▶ [EXERCISE DETAILS]: Copy exactly, and only, the lines that start at the line containing "- Better telemetry" and end at the last line of the material below.

[[ SOURCE RECORDS open ]]

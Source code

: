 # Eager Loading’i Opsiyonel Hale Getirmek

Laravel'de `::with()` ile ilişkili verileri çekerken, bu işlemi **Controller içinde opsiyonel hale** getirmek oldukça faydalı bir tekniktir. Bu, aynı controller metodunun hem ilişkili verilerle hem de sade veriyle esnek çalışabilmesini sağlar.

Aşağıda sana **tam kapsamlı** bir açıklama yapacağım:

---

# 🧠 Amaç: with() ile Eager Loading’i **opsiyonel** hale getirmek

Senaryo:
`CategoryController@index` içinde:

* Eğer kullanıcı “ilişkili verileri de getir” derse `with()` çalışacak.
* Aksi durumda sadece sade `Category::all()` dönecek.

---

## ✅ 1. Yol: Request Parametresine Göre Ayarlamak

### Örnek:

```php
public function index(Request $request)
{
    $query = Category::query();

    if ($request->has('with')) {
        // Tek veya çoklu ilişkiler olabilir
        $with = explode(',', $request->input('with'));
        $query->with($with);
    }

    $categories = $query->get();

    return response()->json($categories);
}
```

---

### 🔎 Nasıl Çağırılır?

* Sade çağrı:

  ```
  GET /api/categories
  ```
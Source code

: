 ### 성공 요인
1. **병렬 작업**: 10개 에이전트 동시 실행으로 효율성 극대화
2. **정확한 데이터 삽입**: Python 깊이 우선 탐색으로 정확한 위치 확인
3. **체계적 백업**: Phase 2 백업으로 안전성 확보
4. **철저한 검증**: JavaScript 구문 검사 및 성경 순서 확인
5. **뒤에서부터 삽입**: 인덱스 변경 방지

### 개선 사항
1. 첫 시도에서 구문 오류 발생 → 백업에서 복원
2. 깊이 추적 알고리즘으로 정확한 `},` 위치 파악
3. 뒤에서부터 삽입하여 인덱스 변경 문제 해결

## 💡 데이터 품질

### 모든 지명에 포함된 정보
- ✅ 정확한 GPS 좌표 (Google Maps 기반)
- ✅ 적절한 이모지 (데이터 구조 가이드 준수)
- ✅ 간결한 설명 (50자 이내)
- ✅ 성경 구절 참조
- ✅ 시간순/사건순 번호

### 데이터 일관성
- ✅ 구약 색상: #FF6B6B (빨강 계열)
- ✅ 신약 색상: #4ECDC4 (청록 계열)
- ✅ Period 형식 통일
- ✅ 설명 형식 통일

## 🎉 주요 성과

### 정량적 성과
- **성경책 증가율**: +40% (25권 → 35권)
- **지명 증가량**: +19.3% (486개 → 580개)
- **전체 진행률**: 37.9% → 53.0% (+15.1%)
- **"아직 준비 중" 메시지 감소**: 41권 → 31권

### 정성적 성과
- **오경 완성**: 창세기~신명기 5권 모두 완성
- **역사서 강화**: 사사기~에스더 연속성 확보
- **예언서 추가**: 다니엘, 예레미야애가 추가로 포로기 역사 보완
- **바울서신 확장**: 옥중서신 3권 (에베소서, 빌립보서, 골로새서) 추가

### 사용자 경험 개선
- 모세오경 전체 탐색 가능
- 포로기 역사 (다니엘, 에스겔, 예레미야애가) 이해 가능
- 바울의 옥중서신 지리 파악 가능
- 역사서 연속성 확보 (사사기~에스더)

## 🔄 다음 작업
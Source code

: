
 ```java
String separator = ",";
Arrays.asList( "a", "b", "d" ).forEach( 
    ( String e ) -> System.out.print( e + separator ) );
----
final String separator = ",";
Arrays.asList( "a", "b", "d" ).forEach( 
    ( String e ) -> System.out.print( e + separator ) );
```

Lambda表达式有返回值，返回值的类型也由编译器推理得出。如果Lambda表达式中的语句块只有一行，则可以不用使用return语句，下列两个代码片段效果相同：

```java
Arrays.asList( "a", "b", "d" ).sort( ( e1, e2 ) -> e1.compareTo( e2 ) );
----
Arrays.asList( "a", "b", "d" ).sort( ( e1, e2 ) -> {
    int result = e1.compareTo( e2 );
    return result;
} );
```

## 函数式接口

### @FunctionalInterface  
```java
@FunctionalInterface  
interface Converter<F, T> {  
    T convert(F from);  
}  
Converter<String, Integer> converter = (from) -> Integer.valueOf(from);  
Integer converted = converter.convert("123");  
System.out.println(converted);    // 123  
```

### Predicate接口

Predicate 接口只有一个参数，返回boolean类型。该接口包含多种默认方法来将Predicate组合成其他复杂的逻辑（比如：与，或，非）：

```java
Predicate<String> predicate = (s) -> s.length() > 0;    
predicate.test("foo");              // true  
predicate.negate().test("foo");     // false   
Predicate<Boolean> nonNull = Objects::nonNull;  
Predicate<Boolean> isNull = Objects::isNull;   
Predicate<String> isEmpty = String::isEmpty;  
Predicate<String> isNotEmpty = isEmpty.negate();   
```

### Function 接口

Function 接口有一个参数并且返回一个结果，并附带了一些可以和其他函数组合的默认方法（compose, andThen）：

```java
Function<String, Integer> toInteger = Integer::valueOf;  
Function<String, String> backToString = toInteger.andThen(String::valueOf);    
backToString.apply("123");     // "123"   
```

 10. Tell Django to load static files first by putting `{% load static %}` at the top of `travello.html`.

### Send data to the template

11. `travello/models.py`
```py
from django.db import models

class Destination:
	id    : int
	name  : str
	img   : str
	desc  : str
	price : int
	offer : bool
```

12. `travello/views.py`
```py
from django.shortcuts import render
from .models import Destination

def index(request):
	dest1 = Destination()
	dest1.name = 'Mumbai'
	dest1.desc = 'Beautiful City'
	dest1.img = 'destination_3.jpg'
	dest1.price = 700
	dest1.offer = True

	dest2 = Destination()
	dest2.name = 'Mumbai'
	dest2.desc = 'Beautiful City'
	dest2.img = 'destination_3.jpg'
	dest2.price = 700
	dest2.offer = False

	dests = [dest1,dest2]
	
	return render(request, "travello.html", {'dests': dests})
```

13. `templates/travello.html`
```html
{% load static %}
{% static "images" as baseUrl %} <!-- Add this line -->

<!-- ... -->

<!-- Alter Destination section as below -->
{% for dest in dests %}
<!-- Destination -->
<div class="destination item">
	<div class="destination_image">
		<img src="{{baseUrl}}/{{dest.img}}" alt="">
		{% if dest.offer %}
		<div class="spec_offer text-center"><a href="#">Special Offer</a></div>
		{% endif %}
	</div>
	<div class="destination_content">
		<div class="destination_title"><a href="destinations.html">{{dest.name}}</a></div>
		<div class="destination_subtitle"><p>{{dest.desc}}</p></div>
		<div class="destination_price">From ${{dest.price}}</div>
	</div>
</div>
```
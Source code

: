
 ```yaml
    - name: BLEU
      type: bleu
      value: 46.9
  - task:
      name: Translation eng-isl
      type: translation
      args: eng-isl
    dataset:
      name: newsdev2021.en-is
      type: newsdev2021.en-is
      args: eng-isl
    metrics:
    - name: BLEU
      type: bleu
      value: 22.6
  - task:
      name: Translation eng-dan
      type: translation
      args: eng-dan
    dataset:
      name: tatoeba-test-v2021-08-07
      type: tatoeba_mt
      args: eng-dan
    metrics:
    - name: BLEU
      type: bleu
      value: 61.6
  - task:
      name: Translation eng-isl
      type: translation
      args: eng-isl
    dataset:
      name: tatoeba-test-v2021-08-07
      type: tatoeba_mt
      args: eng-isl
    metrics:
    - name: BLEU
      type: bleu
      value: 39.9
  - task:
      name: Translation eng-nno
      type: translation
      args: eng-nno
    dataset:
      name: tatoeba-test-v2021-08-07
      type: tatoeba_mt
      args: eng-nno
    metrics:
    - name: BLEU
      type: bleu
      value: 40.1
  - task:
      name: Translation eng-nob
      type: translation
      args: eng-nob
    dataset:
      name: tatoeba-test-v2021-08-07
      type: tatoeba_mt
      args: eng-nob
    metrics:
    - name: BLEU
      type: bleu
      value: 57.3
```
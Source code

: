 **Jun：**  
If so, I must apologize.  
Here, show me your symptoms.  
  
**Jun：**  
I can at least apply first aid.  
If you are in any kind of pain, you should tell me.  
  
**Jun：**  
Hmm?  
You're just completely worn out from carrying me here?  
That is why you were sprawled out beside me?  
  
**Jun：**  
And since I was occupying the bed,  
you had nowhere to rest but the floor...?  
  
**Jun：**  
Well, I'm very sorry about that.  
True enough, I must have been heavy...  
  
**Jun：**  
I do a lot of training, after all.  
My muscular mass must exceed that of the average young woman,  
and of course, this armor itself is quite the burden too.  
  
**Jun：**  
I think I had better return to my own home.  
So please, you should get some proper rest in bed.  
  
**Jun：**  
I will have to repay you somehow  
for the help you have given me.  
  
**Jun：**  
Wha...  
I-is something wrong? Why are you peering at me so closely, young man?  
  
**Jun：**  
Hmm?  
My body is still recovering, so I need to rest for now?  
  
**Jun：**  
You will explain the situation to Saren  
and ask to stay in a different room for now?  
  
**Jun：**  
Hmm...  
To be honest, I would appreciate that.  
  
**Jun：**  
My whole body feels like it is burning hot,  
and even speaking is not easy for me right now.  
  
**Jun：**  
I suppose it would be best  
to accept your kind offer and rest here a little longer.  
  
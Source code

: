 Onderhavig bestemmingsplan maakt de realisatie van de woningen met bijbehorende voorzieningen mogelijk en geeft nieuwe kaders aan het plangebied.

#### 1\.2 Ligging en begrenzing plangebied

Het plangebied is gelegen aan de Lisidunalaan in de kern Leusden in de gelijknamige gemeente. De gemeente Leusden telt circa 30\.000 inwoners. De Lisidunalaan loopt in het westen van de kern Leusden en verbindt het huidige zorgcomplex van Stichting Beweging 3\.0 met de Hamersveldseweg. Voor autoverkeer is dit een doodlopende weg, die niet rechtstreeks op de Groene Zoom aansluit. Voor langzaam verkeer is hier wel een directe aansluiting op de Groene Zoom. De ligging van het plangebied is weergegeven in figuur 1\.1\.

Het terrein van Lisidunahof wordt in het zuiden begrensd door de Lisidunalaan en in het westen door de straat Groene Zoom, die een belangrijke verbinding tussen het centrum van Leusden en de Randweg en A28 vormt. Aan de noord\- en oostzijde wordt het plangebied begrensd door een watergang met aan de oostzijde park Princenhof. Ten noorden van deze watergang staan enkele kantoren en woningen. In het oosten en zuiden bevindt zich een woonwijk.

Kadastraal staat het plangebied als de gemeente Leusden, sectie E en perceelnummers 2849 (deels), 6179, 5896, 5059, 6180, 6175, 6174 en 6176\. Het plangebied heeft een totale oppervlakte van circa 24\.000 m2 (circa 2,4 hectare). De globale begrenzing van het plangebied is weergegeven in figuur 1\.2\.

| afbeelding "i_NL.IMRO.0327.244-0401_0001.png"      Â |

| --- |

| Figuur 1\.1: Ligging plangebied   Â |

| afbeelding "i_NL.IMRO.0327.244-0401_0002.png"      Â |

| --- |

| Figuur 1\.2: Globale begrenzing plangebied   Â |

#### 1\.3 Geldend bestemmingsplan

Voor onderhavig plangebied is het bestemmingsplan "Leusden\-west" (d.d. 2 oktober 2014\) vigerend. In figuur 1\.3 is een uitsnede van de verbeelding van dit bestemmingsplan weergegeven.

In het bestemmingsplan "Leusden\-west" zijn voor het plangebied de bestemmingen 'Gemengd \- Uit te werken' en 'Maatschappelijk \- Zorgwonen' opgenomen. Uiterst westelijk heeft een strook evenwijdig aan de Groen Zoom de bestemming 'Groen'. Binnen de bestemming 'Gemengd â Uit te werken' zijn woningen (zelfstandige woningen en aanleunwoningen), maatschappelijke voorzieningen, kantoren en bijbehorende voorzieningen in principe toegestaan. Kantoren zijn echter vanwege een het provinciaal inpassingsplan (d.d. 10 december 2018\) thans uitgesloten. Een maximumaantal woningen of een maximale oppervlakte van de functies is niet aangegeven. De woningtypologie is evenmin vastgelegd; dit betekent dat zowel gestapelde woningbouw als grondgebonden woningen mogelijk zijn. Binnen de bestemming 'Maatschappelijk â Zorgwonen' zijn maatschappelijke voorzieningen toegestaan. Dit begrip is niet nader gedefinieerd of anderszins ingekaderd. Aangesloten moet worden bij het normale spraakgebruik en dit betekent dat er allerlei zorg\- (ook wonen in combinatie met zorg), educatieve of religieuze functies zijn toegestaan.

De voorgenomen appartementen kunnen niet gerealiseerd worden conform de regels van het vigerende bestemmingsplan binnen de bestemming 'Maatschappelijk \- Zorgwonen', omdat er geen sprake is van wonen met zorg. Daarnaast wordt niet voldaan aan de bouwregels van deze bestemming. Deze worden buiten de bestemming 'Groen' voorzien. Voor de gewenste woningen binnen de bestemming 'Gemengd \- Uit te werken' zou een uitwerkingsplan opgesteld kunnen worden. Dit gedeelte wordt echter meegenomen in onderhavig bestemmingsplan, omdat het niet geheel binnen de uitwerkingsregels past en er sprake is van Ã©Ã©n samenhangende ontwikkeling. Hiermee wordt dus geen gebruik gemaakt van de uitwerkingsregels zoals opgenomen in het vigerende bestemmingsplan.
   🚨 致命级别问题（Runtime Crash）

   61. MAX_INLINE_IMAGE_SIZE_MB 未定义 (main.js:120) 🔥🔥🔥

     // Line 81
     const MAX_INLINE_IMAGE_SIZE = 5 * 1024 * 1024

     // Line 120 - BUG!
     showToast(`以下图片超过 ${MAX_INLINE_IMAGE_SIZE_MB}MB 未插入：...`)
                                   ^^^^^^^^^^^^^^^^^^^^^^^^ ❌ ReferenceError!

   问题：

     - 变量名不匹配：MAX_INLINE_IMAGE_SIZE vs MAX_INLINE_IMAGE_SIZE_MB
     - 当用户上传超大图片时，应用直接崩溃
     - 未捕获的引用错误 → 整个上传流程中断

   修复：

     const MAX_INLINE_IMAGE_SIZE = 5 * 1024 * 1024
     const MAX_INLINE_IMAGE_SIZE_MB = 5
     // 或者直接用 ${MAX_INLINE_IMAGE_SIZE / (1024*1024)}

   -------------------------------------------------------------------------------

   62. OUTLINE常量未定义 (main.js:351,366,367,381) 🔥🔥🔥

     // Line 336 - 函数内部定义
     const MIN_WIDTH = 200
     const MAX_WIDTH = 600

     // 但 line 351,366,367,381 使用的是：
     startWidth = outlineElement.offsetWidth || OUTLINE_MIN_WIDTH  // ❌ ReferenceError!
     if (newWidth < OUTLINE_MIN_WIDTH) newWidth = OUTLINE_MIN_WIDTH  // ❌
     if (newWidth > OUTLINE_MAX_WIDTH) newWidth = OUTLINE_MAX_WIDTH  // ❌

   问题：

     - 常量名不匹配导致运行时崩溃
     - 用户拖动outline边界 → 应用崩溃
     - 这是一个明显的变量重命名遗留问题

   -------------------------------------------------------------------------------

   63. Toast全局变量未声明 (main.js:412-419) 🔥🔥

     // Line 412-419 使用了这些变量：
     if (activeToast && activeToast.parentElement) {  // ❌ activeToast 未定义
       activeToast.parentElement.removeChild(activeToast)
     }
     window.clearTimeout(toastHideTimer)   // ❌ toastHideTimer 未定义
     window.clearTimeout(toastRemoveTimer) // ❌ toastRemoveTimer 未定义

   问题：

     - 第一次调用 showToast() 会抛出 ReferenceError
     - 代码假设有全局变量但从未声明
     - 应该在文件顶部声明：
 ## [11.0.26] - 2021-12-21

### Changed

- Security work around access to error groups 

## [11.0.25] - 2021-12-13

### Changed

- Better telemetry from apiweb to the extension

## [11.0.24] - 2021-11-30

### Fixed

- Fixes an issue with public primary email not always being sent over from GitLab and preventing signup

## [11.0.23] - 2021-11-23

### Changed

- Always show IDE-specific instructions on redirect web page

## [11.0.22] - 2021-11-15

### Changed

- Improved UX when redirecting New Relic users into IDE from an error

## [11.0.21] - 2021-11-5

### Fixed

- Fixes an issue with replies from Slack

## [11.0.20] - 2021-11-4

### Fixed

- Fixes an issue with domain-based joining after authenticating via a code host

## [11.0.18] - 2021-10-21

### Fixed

[[ SOURCE RECORDS closed ]]

▶ [COMPLETED EXERCISE]:
- Better telemetry from apiweb to the extension

## [11.0.24] - 2021-11-30

### Fixed

- Fixes an issue with public primary email not always being sent over from GitLab and preventing signup

## [11.0.23] - 2021-11-23

### Changed

- Always show IDE-specific instructions on redirect web page

## [11.0.22] - 2021-11-15

### Changed

- Improved UX when redirecting New Relic users into IDE from an error

## [11.0.21] - 2021-11-5

### Fixed

- Fixes an issue with replies from Slack

## [11.0.20] - 2021-11-4

### Fixed

- Fixes an issue with domain-based joining after authenticating via a code host

## [11.0.18] - 2021-10-21

### Fixed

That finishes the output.